Any dispute regarding any individual's classification shall be
determined by the Plan Administrator in its sole discretion.

          2.13  "Fiscal Year" means the year commencing on September 1
and ending on August 31 of the following calendar year.

          2.14  "Interest Earnings Rate" means an interest rate (i)
for the period October 1 to March 31 equal to one percent (1%) above
the average of the Prime Rates on October 1 and on January 1, and (ii)
for the period April 1 to September 30 equal to one percent (1%) above
the average of the Prime Rates on April 1 and July 1, provided that
for a Participant who on a valuation date is an executive officer of
the Company for whom disclosure of compensation information is
required by the Proxy Rules adopted by the Securities and Exchange
Commission, the Interest Earnings Rate credited on such Valuation Date
shall not exceed 120% of the Federal mid-term rate (as determined
under Section 1274(d) of the Code).

          2.15  "Participant" means an Eligible Executive as defined
in Section 3.1 (or an individual who was an Eligible Executive), a
portion of whose Bonus for any Fiscal Year has been deferred pursuant
to the Plan and whose interest in the Plan has not been wholly
distributed.

          2.16  "Plan" means the National Service Industries, Inc.
Executive Savings Plan as set forth herein and as it may be amended
from time to time.

          2.17  "Plan Administrator" means the Committee appointed
pursuant to Article V to administer the Plan.  In the absence of such
appointment, the Company shall be the Plan Administrator.

<PAGE>   8
          
Page 47
                                                   Exhibit 10(iii)A(s)
          
          2.18  "Plan Year" means the Fiscal Year.

          2.19  "Prime Rate" means the prime rate of interest on a
particular date, as established by the Wachovia Bank of Georgia, N.A.
(or its successor).

          2.20  "Termination for Cause" means the Executive has
terminated employment and has been found by the Committee to be guilty
of theft, embezzlement, fraud or misappropriation of the Company's
property or of any action which, if the individual were an officer of
the Company, would constitute a breach of fiduciary duty.

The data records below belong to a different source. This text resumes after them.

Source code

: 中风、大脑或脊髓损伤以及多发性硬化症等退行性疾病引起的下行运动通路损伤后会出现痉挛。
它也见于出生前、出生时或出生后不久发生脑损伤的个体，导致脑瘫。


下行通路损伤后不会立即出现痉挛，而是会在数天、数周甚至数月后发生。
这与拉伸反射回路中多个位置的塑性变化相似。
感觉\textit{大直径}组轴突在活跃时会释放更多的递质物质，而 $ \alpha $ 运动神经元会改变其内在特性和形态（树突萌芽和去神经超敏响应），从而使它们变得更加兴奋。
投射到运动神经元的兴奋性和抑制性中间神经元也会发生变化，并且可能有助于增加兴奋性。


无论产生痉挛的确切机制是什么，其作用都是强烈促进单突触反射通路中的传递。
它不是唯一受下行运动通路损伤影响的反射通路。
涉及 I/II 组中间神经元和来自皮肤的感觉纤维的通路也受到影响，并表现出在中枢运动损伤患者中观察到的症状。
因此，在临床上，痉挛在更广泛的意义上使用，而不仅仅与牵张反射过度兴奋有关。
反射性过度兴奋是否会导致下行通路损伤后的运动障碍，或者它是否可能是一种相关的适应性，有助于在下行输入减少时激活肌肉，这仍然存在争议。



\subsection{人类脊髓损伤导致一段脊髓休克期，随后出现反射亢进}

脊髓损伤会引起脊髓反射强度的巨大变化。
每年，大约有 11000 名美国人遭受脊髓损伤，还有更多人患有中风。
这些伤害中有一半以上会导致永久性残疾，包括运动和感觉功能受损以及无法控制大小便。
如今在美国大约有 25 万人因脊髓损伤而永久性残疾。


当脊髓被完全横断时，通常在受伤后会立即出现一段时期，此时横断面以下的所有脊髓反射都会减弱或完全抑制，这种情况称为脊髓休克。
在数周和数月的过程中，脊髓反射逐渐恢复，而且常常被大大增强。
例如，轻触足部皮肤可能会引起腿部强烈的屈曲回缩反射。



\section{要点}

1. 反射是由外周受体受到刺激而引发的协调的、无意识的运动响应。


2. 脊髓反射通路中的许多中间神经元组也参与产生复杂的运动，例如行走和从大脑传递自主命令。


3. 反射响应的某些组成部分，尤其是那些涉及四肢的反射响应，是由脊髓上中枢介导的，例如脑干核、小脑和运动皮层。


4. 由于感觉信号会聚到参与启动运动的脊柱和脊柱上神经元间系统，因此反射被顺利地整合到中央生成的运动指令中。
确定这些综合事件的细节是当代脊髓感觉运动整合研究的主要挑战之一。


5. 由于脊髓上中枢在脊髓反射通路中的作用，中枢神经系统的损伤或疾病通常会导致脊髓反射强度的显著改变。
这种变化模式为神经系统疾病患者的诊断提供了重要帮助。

          2.21  "Termination of Service" or similar expression means
the termination of the Participant's employment as an Executive.  A
Participant who is granted a temporary leave of absence, whether with
or without pay, shall not be deemed to have terminated his service.
In the event of a transfer of an Executive to a position in which he
would no longer be eligible to continue in this Plan, or in the event
of the disability of a Participant, the Plan Administrator in its sole
discretion, shall determine whether a Termination of Service has
occurred.

          2.22  "Total and Permanent Disability" means the permanent
and lasting inability of a Participant due to illness, accident, or
other physical or mental incapacity, to perform his usual duties and
services for the Employer.  The determination as to whether Total and
Permanent Disability exists shall be made by the Plan Administrator
based upon the information provided to it.

          2.23  "Valuation Dates" mean March 31 and September 30 of
each year.
                                                               
<PAGE>   9
                                                               Page 48
                                                   Exhibit 10(iii)A(s)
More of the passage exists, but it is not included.